June 28, 2017

NEWS FROM THE WORLD OF ACADEMIC DISHONESTY: How Nancy MacLean went whistlin’ Dixie.

MacLean has a very specific reason for making this claim, and she returns to it at multiple points in her book. The Agrarians, in addition to spawning a southern literary revival (the novelist Robert Penn Warren was one of their members), were also segregationists. By connecting them to Buchanan, she bolsters one of the primary charges of her book: an attempt to link Buchanan’s economic theories to a claimed resentment over Brown v. Board and the subsequent defeat of racial segregation in 1960s Virginia.

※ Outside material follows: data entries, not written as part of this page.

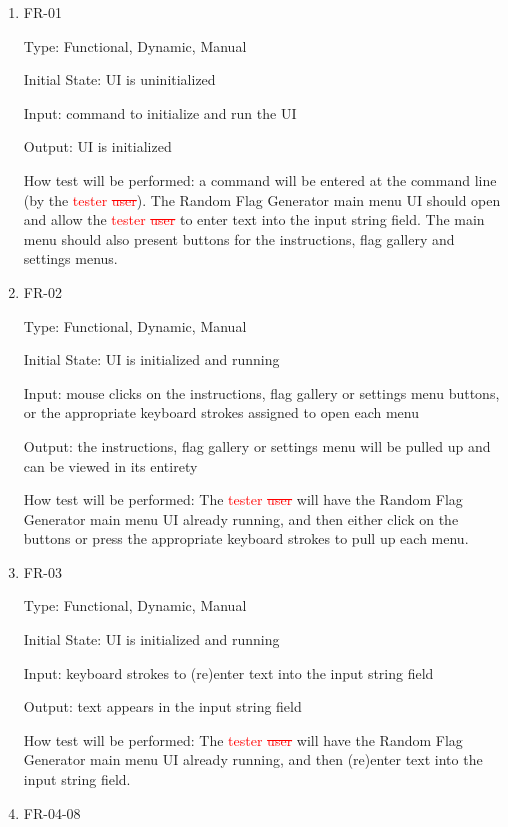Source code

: \documentclass[12pt, titlepage]{article}
\begin{document}
\begin{enumerate}

\item{FR-01\\}

Type: Functional, Dynamic, Manual

Initial State: UI is uninitialized

Input: command to initialize and run the UI

Output: UI is initialized

How test will be performed: a command will be entered at the command line (by
the \textcolor{red}{tester \sout{user}}). The Random Flag Generator main menu
UI should open and allow the \textcolor{red}{tester \sout{user}} to enter text
into the input string field. The main menu should also present buttons for the
instructions, flag gallery and settings menus.

\item{FR-02\\}

Type: Functional, Dynamic, Manual

Initial State: UI is initialized and running

Input: mouse clicks on the instructions, flag gallery or settings menu
buttons, or the appropriate keyboard strokes assigned to open each menu

Output: the instructions, flag gallery or settings menu will be pulled up and
can be viewed in its entirety

How test will be performed: The \textcolor{red}{tester \sout{user}} will have
the Random Flag Generator main menu UI already running, and then either click
on the buttons or press the appropriate keyboard strokes to pull up each menu.

\item{FR-03\\}

Type: Functional, Dynamic, Manual

Initial State: UI is initialized and running

Input: keyboard strokes to (re)enter text into the input string field

Output: text appears in the input string field

How test will be performed: The \textcolor{red}{tester \sout{user}} will have
the Random Flag Generator main menu UI already running, and then (re)enter
text into the input string field.

\item{FR-04-08\\}


\end{enumerate}
\end{document}
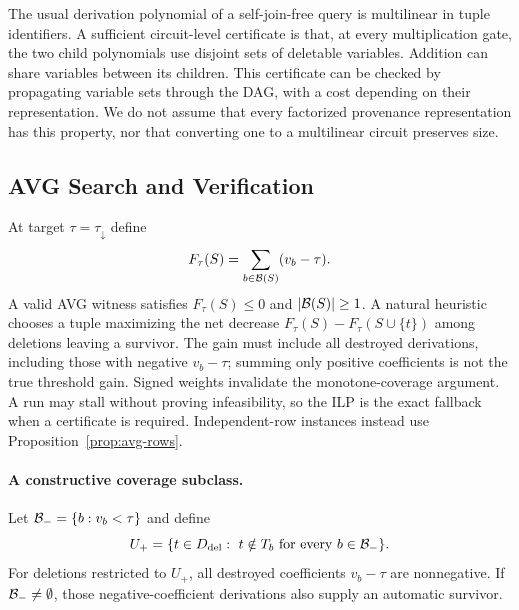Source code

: The usual derivation polynomial of a self-join-free query is multilinear
in tuple identifiers. A sufficient circuit-level certificate is that, at
every multiplication gate, the two child polynomials use disjoint sets of
deletable variables. Addition can share variables between its children.
This certificate can be checked by propagating variable sets through the
DAG, with a cost depending on their representation. We do not assume
that every factorized provenance representation has this property, nor
that converting one to a multilinear circuit preserves size.

\subsection{AVG Search and Verification}
\label{sec:avg-search}

At target $\tau=\tau_{\downarrow}$ define
\[
F_\tau(S)=\sum_{b\in\B(S)}(v_b-\tau).
\]
A valid AVG witness satisfies $F_\tau(S)\le0$ and $|\B(S)|\ge1$.
A natural heuristic chooses a tuple maximizing the net decrease
$F_\tau(S)-F_\tau(S\cup\{t\})$ among deletions leaving a survivor.
The gain must include all destroyed derivations, including those with
negative $v_b-\tau$; summing only positive coefficients is not the true
threshold gain. Signed weights invalidate the monotone-coverage argument.
A run may stall without proving infeasibility, so the ILP is the exact
fallback when a certificate is required. Independent-row instances instead
use Proposition~\ref{prop:avg-rows}.

\paragraph{A constructive coverage subclass.}
Let $\B_- =\{b:v_b<\tau\}$ and define
\[
U_+=\{t\in\Del:\ t\notin T_b\text{ for every }b\in\B_-\}.
\]
For deletions restricted to $U_+$, all destroyed coefficients $v_b-\tau$
are nonnegative. If $\B_-\ne\emptyset$, those negative-coefficient
derivations also supply an automatic survivor.

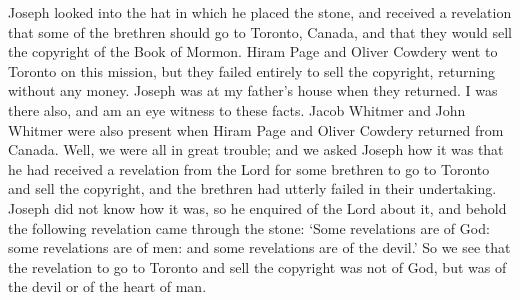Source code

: \documentclass{article}
\begin{document}
Joseph looked into the hat in which he placed the stone, and received a 
revelation that some of the brethren should go to Toronto, Canada, and that 
they would sell the copyright of the Book of Mormon. Hiram Page and Oliver 
Cowdery went to Toronto on this mission, but they failed entirely to sell the 
copyright, returning without any money. Joseph was at my father's house when 
they returned. I was there also, and am an eye witness to these facts. Jacob 
Whitmer and John Whitmer were also present when Hiram Page and Oliver Cowdery 
returned from Canada. Well, we were all in great trouble; and we asked Joseph 
how it was that he had received a revelation from the Lord for some brethren to 
go to Toronto and sell the copyright, and the brethren had utterly failed in 
their undertaking. Joseph did not know how it was, so he enquired of the Lord 
about it, and behold the following revelation came through the stone: 
`Some revelations are of God: some revelations are of men: and some 
revelations are of the devil.' So we see that the revelation to go to 
Toronto and sell the copyright was not of God, but was of the devil 
or of the heart of man.

\cite{whitmer}

\newpage

\printbibliography
\thispagestyle{empty}
\end{document}
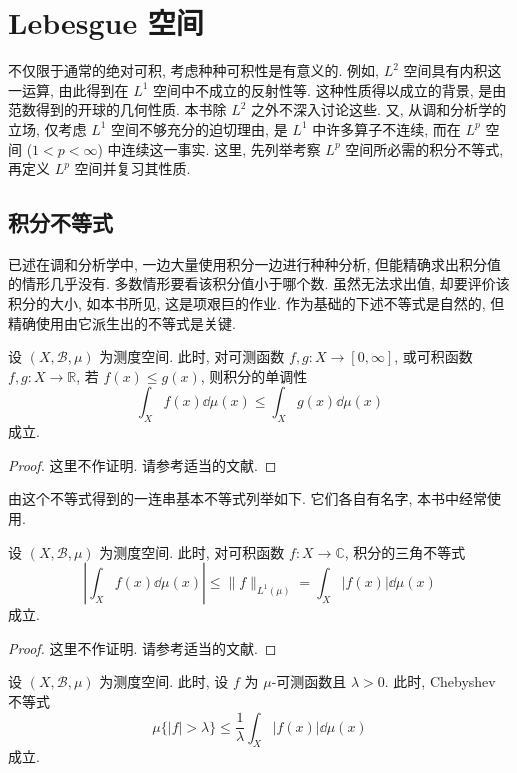 
\section{Lebesgue 空间}\label{sec:2.3}

不仅限于通常的绝对可积, 考虑种种可积性是有意义的. 例如, $L^{2}$ 空间具有内积这一运算, 由此得到在 $L^{1}$ 空间中不成立的反射性等. 这种性质得以成立的背景, 是由范数得到的开球的几何性质. 本书除 $L^{2}$ 之外不深入讨论这些. 又, 从调和分析学的立场, 仅考虑 $L^{1}$ 空间不够充分的迫切理由, 是 $L^{1}$ 中许多算子不连续, 而在 $L^{p}$ 空间 ($1 < p < \infty$) 中连续这一事实. 这里, 先列举考察 $L^{p}$ 空间所必需的积分不等式, 再定义 $L^{p}$ 空间并复习其性质.

\subsection*{积分不等式}

已述在调和分析学中, 一边大量使用积分一边进行种种分析, 但能精确求出积分值的情形几乎没有. 多数情形要看该积分值小于哪个数. 虽然无法求出值, 却要评价该积分的大小, 如本书所见, 这是项艰巨的作业. 作为基础的下述不等式是自然的, 但精确使用由它派生出的不等式是关键.

\begin{theorem}\label{thm:2.15}
设 $(X, \mathcal{B}, \mu)$ 为测度空间. 此时, 对可测函数 $f, g: X \to [0, \infty]$, 或可积函数 $f, g: X \to \mathbb{R}$, 若 $f(x) \leq g(x)$, 则积分的单调性
\[
\int_{X}f(x)\dd\mu(x) \leq \int_{X}g(x)\dd\mu(x)
\]
成立.
\end{theorem}

\begin{proof}
这里不作证明. 请参考适当的文献.
\end{proof}

由这个不等式得到的一连串基本不等式列举如下. 它们各自有名字, 本书中经常使用.

\begin{theorem}\label{thm:2.16}
设 $(X, \mathcal{B}, \mu)$ 为测度空间. 此时, 对可积函数 $f: X \to \mathbb{C}$, 积分的三角不等式
\[
\left|\int_{X}f(x)\dd\mu(x)\right| \leq \|f\|_{L^{1}(\mu)} = \int_{X}|f(x)|\dd\mu(x)
\]
成立.
\end{theorem}

\begin{proof}
这里不作证明. 请参考适当的文献.
\end{proof}

\begin{theorem}\label{thm:2.17}
设 $(X, \mathcal{B}, \mu)$ 为测度空间. 此时, 设 $f$ 为 $\mu$-可测函数且 $\lambda > 0$. 此时, Chebyshev 不等式
\begin{equation}\tag{2.6}
\mu\{|f| > \lambda\} \leq \frac{1}{\lambda}\int_{X}|f(x)|\dd\mu(x)
\label{eq:2.6}
\end{equation}
成立.
\end{theorem}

MacLean’s argument presents a challenge. Buchanan wrote very little on Brown or the ensuing school desegregation, and the archival evidence she presents from his papers is both thin and far short of the smoking gun she implies it to be. Instead, she sets out to strengthen her portrayal of Buchanan as a segregationist by tying him to other known segregationists. The Agrarians, and specifically Davidson, serve this purpose in her narrative by becoming formative intellectual influences on Buchanan.

There’s a problem with MacLean’s story though: it appears to be completely made up.

Apparently, the Left wants a certain type of rightist to exist so badly that it has been forced to invent them.